Document images with source code:
▼
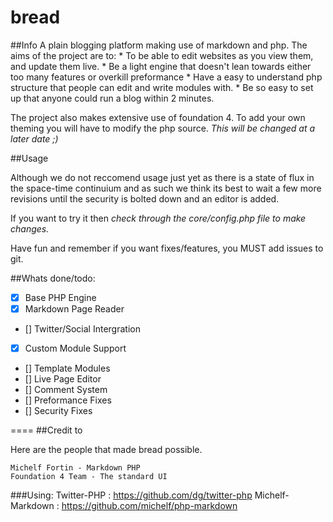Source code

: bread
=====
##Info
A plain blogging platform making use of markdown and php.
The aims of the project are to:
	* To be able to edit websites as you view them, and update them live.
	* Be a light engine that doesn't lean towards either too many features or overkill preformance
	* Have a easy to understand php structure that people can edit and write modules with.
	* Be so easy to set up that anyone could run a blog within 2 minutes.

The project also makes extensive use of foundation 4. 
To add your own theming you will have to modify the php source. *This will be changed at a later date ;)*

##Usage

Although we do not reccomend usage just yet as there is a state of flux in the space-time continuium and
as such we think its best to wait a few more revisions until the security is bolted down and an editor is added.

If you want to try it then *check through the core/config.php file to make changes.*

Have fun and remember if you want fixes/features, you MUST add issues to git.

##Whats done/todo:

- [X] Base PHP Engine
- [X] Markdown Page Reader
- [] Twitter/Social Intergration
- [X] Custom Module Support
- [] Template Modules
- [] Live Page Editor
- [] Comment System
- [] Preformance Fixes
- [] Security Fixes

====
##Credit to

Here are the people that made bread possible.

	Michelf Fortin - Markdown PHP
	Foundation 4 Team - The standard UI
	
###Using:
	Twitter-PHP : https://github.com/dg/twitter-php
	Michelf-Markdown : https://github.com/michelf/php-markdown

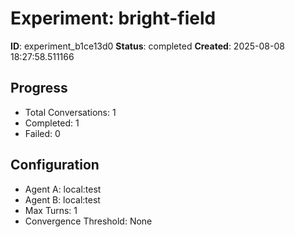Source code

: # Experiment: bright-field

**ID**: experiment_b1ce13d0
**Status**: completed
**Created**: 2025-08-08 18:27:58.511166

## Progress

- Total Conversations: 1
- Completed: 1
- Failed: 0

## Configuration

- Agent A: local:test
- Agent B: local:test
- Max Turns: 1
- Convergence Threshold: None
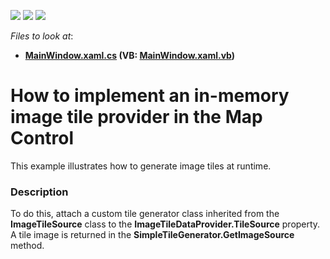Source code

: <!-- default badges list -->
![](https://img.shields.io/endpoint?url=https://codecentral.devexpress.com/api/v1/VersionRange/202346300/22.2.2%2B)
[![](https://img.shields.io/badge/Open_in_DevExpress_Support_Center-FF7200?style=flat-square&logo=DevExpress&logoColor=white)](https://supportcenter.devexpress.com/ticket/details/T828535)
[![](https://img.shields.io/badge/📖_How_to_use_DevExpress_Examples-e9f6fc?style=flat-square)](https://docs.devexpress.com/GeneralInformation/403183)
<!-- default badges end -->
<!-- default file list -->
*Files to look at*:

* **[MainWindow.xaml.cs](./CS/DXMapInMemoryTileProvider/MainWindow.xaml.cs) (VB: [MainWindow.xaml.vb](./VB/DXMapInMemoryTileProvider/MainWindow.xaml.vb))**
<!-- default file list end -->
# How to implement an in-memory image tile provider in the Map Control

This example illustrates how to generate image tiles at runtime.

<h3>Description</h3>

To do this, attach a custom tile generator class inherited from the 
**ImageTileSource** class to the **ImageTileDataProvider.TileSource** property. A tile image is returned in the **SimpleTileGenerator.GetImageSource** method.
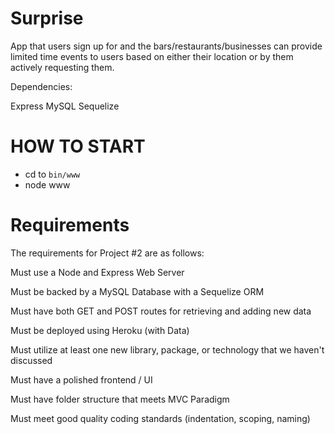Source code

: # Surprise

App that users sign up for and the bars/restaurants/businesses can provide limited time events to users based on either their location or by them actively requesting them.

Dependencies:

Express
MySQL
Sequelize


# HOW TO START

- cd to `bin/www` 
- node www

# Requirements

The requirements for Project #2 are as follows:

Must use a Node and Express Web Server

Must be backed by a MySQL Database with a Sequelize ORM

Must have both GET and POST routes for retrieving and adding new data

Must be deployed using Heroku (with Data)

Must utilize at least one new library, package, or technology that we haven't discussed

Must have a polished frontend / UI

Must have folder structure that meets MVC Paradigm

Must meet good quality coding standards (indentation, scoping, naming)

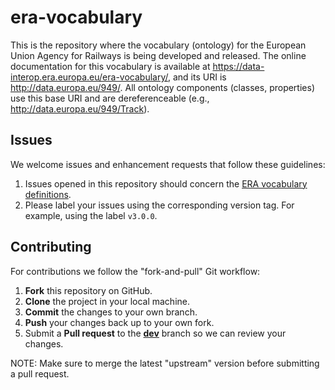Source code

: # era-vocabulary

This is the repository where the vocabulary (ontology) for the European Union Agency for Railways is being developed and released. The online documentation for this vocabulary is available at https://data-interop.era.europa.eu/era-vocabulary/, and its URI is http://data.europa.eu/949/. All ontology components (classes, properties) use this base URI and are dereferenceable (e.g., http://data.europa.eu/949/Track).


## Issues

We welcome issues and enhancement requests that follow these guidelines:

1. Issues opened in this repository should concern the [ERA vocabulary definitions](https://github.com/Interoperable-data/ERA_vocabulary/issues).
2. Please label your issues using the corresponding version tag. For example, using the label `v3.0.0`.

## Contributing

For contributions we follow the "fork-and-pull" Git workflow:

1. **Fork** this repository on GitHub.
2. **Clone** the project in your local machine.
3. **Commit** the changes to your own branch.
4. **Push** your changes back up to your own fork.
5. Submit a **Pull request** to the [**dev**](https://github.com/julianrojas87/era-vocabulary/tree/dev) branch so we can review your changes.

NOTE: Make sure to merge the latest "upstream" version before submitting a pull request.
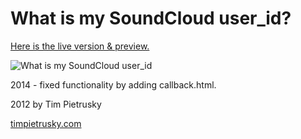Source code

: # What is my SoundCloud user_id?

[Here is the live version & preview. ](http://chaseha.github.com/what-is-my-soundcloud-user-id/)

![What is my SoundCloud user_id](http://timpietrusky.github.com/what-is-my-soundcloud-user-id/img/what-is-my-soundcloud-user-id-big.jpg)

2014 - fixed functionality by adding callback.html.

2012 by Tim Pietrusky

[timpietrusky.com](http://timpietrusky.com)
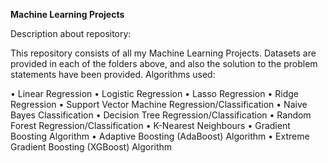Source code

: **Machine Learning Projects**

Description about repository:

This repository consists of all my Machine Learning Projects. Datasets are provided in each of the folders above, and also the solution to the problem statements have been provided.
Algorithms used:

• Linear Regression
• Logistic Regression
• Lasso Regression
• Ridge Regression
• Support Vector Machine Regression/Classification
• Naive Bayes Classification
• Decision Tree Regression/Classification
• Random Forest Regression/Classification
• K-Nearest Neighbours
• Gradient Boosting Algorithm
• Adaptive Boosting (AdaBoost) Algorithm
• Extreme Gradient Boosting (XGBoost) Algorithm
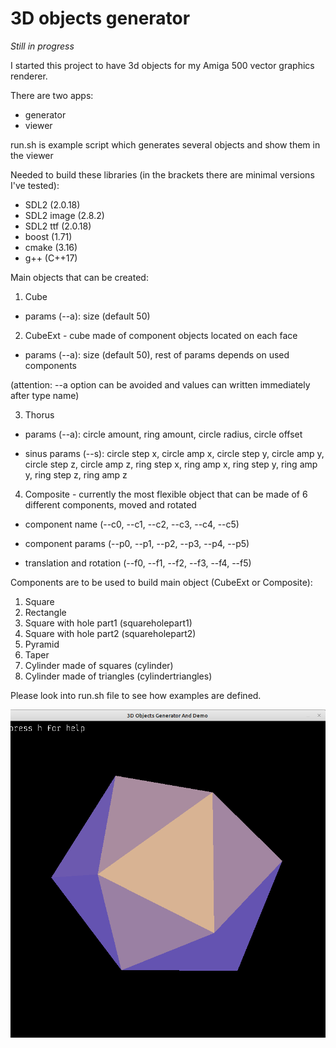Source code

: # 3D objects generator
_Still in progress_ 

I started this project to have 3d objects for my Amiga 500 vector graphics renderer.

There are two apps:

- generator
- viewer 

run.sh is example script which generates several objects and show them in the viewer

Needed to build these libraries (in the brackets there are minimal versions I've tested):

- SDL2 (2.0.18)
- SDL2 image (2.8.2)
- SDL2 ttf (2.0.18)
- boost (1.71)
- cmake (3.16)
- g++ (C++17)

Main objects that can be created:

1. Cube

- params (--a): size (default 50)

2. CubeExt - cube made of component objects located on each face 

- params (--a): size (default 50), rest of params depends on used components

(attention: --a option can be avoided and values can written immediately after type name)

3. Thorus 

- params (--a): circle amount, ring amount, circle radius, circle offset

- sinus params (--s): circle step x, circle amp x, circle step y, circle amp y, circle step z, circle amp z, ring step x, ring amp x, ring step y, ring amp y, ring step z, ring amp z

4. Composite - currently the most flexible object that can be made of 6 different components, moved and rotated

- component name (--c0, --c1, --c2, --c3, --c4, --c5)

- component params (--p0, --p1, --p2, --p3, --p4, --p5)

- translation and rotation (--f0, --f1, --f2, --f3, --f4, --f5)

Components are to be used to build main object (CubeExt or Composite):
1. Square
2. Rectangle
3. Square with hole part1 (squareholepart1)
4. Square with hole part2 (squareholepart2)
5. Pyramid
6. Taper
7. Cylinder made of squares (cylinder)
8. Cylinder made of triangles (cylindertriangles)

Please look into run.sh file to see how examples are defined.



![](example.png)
▲
Assignment: The entries above must be output exactly, with every image left out.

Solution:
Source code

: bread
=====
##Info
A plain blogging platform making use of markdown and php.
The aims of the project are to:
	* To be able to edit websites as you view them, and update them live.
	* Be a light engine that doesn't lean towards either too many features or overkill preformance
	* Have a easy to understand php structure that people can edit and write modules with.
	* Be so easy to set up that anyone could run a blog within 2 minutes.

The project also makes extensive use of foundation 4. 
To add your own theming you will have to modify the php source. *This will be changed at a later date ;)*

##Usage

Although we do not reccomend usage just yet as there is a state of flux in the space-time continuium and
as such we think its best to wait a few more revisions until the security is bolted down and an editor is added.

If you want to try it then *check through the core/config.php file to make changes.*

Have fun and remember if you want fixes/features, you MUST add issues to git.

##Whats done/todo:

- [X] Base PHP Engine
- [X] Markdown Page Reader
- [] Twitter/Social Intergration
- [X] Custom Module Support
- [] Template Modules
- [] Live Page Editor
- [] Comment System
- [] Preformance Fixes
- [] Security Fixes

====
##Credit to

Here are the people that made bread possible.

	Michelf Fortin - Markdown PHP
	Foundation 4 Team - The standard UI
	
###Using:
	Twitter-PHP : https://github.com/dg/twitter-php
	Michelf-Markdown : https://github.com/michelf/php-markdown

Source code

: # Experiment: bright-field

**ID**: experiment_b1ce13d0
**Status**: completed
**Created**: 2025-08-08 18:27:58.511166

## Progress

- Total Conversations: 1
- Completed: 1
- Failed: 0

## Configuration

- Agent A: local:test
- Agent B: local:test
- Max Turns: 1
- Convergence Threshold: None
Source code

: <!-- default badges list -->
![](https://img.shields.io/endpoint?url=https://codecentral.devexpress.com/api/v1/VersionRange/202346300/22.2.2%2B)
[![](https://img.shields.io/badge/Open_in_DevExpress_Support_Center-FF7200?style=flat-square&logo=DevExpress&logoColor=white)](https://supportcenter.devexpress.com/ticket/details/T828535)
[![](https://img.shields.io/badge/📖_How_to_use_DevExpress_Examples-e9f6fc?style=flat-square)](https://docs.devexpress.com/GeneralInformation/403183)
<!-- default badges end -->
<!-- default file list -->
*Files to look at*:

* **[MainWindow.xaml.cs](./CS/DXMapInMemoryTileProvider/MainWindow.xaml.cs) (VB: [MainWindow.xaml.vb](./VB/DXMapInMemoryTileProvider/MainWindow.xaml.vb))**
<!-- default file list end -->
# How to implement an in-memory image tile provider in the Map Control

This example illustrates how to generate image tiles at runtime.

<h3>Description</h3>

To do this, attach a custom tile generator class inherited from the 
**ImageTileSource** class to the **ImageTileDataProvider.TileSource** property. A tile image is returned in the **SimpleTileGenerator.GetImageSource** method.
Source code

: # Surprise

App that users sign up for and the bars/restaurants/businesses can provide limited time events to users based on either their location or by them actively requesting them.

Dependencies:

Express
MySQL
Sequelize


# HOW TO START

- cd to `bin/www` 
- node www

# Requirements

The requirements for Project #2 are as follows:

Must use a Node and Express Web Server

Must be backed by a MySQL Database with a Sequelize ORM

Must have both GET and POST routes for retrieving and adding new data

Must be deployed using Heroku (with Data)

Must utilize at least one new library, package, or technology that we haven't discussed

Must have a polished frontend / UI

Must have folder structure that meets MVC Paradigm

Must meet good quality coding standards (indentation, scoping, naming)

Source code

: # era-vocabulary

This is the repository where the vocabulary (ontology) for the European Union Agency for Railways is being developed and released. The online documentation for this vocabulary is available at https://data-interop.era.europa.eu/era-vocabulary/, and its URI is http://data.europa.eu/949/. All ontology components (classes, properties) use this base URI and are dereferenceable (e.g., http://data.europa.eu/949/Track).


## Issues

We welcome issues and enhancement requests that follow these guidelines:

1. Issues opened in this repository should concern the [ERA vocabulary definitions](https://github.com/Interoperable-data/ERA_vocabulary/issues).
2. Please label your issues using the corresponding version tag. For example, using the label `v3.0.0`.

## Contributing

For contributions we follow the "fork-and-pull" Git workflow:

1. **Fork** this repository on GitHub.
2. **Clone** the project in your local machine.
3. **Commit** the changes to your own branch.
4. **Push** your changes back up to your own fork.
5. Submit a **Pull request** to the [**dev**](https://github.com/julianrojas87/era-vocabulary/tree/dev) branch so we can review your changes.

NOTE: Make sure to merge the latest "upstream" version before submitting a pull request.
Source code

: # What is my SoundCloud user_id?

[Here is the live version & preview. ](http://chaseha.github.com/what-is-my-soundcloud-user-id/)

![What is my SoundCloud user_id](http://timpietrusky.github.com/what-is-my-soundcloud-user-id/img/what-is-my-soundcloud-user-id-big.jpg)

2014 - fixed functionality by adding callback.html.

2012 by Tim Pietrusky

[timpietrusky.com](http://timpietrusky.com)
Source code

: **Machine Learning Projects**

Description about repository:

This repository consists of all my Machine Learning Projects. Datasets are provided in each of the folders above, and also the solution to the problem statements have been provided.
Algorithms used:

• Linear Regression
• Logistic Regression
• Lasso Regression
• Ridge Regression
• Support Vector Machine Regression/Classification
• Naive Bayes Classification
• Decision Tree Regression/Classification
• Random Forest Regression/Classification
• K-Nearest Neighbours
• Gradient Boosting Algorithm
• Adaptive Boosting (AdaBoost) Algorithm
• Extreme Gradient Boosting (XGBoost) Algorithm
Source code

: # 3D objects generator
_Still in progress_ 

I started this project to have 3d objects for my Amiga 500 vector graphics renderer.

There are two apps:

- generator
- viewer 

run.sh is example script which generates several objects and show them in the viewer

Needed to build these libraries (in the brackets there are minimal versions I've tested):

- SDL2 (2.0.18)
- SDL2 image (2.8.2)
- SDL2 ttf (2.0.18)
- boost (1.71)
- cmake (3.16)
- g++ (C++17)

Main objects that can be created:

1. Cube

- params (--a): size (default 50)

2. CubeExt - cube made of component objects located on each face 

- params (--a): size (default 50), rest of params depends on used components

(attention: --a option can be avoided and values can written immediately after type name)

3. Thorus 

- params (--a): circle amount, ring amount, circle radius, circle offset

- sinus params (--s): circle step x, circle amp x, circle step y, circle amp y, circle step z, circle amp z, ring step x, ring amp x, ring step y, ring amp y, ring step z, ring amp z

4. Composite - currently the most flexible object that can be made of 6 different components, moved and rotated

- component name (--c0, --c1, --c2, --c3, --c4, --c5)

- component params (--p0, --p1, --p2, --p3, --p4, --p5)

- translation and rotation (--f0, --f1, --f2, --f3, --f4, --f5)

Components are to be used to build main object (CubeExt or Composite):
1. Square
2. Rectangle
3. Square with hole part1 (squareholepart1)
4. Square with hole part2 (squareholepart2)
5. Pyramid
6. Taper
7. Cylinder made of squares (cylinder)
8. Cylinder made of triangles (cylindertriangles)

Please look into run.sh file to see how examples are defined.



![](example.png)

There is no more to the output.